En musique, la rentrée disparaît
Au départ, l’industrie de la musique avait, elle aussi, sa rentrée à l’automne. Les sorties se faisaient entre septembre et octobre, pour laisser le temps à Carrefour, Auchan et autres grandes surfaces d’organiser à l’avance leurs rayons de Noël. Mais maintenant, confie André Nicolas, responsable de l’Observatoire de la musique, «les grandes surfaces ne sont plus tellement intéressées par la vente de disques. Le produit physique n’est plus d’une grande attractivité».
Du coup, plus de rentrée: «il y a une quinzaine d’années, quand on sortait un album de Michael Jackson, tout le monde l’attendait. Maintenant il n’y a plus ces grands effets, explique André Nicolas. Le numérique fait qu’il y a un éclatement complet des pratiques. L’accessibilité du contenu musical s’est beaucoup diluée.»
La seule période qui résiste à ce phénomène, c’est celle des fêtes: offrir un album téléchargé sur Pirate Bay à son cousin pour Noël ne faisant pour l’instant pas partie des normes sociales, la solution reste encore d’acheter des disques. «Le moment le plus important, c’est vraiment le mois de décembre, qui représente 15% des ventes de l’année à lui tout seul», affirme Guillaume Leblanc, directeur général du Syndicat national de l’édition phonographie (Snep).

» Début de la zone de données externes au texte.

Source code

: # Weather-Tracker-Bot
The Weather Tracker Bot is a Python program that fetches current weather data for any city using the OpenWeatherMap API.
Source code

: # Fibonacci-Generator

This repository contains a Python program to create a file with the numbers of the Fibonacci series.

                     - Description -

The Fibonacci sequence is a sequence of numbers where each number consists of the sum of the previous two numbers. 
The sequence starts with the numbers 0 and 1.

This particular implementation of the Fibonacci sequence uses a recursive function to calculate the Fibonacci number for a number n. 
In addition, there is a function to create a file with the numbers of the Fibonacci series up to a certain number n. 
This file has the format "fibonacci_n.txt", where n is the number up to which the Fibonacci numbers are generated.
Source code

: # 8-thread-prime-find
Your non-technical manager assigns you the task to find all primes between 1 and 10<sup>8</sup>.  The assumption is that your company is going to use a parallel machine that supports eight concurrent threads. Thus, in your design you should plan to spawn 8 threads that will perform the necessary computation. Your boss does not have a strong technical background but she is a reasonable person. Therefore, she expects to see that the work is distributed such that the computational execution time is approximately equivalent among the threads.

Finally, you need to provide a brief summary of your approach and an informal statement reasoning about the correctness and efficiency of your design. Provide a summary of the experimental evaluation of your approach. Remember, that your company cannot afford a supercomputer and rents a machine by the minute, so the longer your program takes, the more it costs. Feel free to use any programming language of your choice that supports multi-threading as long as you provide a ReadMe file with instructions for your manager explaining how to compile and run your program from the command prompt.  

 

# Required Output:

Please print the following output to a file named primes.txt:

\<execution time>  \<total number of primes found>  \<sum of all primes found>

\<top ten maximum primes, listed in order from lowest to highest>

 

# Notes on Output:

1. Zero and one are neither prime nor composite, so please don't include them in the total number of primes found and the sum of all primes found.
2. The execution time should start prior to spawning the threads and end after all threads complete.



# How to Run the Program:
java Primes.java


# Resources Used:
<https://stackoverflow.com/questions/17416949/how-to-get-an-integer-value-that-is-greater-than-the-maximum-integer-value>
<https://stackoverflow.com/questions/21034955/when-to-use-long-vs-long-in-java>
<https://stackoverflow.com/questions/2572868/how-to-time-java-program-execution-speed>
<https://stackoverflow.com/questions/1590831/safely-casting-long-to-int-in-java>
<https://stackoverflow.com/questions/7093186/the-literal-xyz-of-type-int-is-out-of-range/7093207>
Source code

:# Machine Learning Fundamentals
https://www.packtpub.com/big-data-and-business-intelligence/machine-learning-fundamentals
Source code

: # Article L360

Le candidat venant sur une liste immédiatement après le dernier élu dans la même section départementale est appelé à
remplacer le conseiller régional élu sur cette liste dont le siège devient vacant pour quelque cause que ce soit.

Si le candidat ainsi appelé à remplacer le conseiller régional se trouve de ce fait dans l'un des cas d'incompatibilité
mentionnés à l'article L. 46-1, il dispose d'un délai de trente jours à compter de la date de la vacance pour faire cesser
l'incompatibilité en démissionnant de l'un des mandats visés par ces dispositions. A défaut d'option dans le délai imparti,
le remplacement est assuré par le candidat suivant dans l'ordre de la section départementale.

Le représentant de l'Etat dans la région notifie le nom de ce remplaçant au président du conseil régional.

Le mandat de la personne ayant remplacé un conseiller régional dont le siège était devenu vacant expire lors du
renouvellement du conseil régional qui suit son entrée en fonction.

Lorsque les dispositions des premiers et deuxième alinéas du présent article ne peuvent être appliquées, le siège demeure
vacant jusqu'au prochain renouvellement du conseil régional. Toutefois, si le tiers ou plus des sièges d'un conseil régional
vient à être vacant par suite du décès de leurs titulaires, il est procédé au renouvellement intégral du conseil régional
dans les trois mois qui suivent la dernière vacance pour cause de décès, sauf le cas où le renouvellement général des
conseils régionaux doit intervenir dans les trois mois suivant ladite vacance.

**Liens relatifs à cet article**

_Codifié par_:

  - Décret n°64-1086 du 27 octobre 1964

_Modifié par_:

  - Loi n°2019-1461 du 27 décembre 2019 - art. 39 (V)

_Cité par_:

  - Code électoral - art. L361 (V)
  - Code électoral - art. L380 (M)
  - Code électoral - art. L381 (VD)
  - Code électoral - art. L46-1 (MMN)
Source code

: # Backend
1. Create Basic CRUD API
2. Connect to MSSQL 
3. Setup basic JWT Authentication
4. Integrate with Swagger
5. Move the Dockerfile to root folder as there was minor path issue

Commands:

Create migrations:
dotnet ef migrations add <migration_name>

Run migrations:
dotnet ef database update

Et c’est aussi à ce moment-là que se concentrent les plus grosses sorties: «l’année dernière, il y avait Johnny Hallyday, Céline Dion, Muse, One Direction et Patrick Bruel». Cette année, c’est l’album de Lady Gaga, prévu pour le 11 novembre, qu’on risque de retrouver sous les sapins.
La période de Noël a une telle importance pour les sorties qu’à partir de cette année, la cérémonie des NRJ Music Awards se tiendra en décembre. «Jusqu’à présent, l’événement avait lieu en janvier, mais en accord avec les producteurs, notamment les producteurs américains, TF1 a décidé de décaler, explique André Nicolas. Fin janvier, ça ne les intéresse plus.»
Le rythme des rentrées est ainsi en constante mutation: même la rentrée littéraire, qui est un événement phare pour les éditeurs, n’a plus le même succès. Cette année, c’est en effet la première fois depuis douze ans que le nombre de livres est en dessous de la barre des 600.
Et puis, chaque été, de moins en moins de gens partent en vacances, créant une demande culturelle plus forte qu’autrefois en juillet et en août. «En août nos spectacles ont très bien marché», observe Jean-Philippe Rigaud, attaché de presse du Théâtre 13. «Il y a peut-être quelque chose à repenser de la part des managers», confirme quant à elle Françoise Benhamou. «De même qu’il y a Paris Plages, il pourrait y avoir une offre culturelle pendant l’été».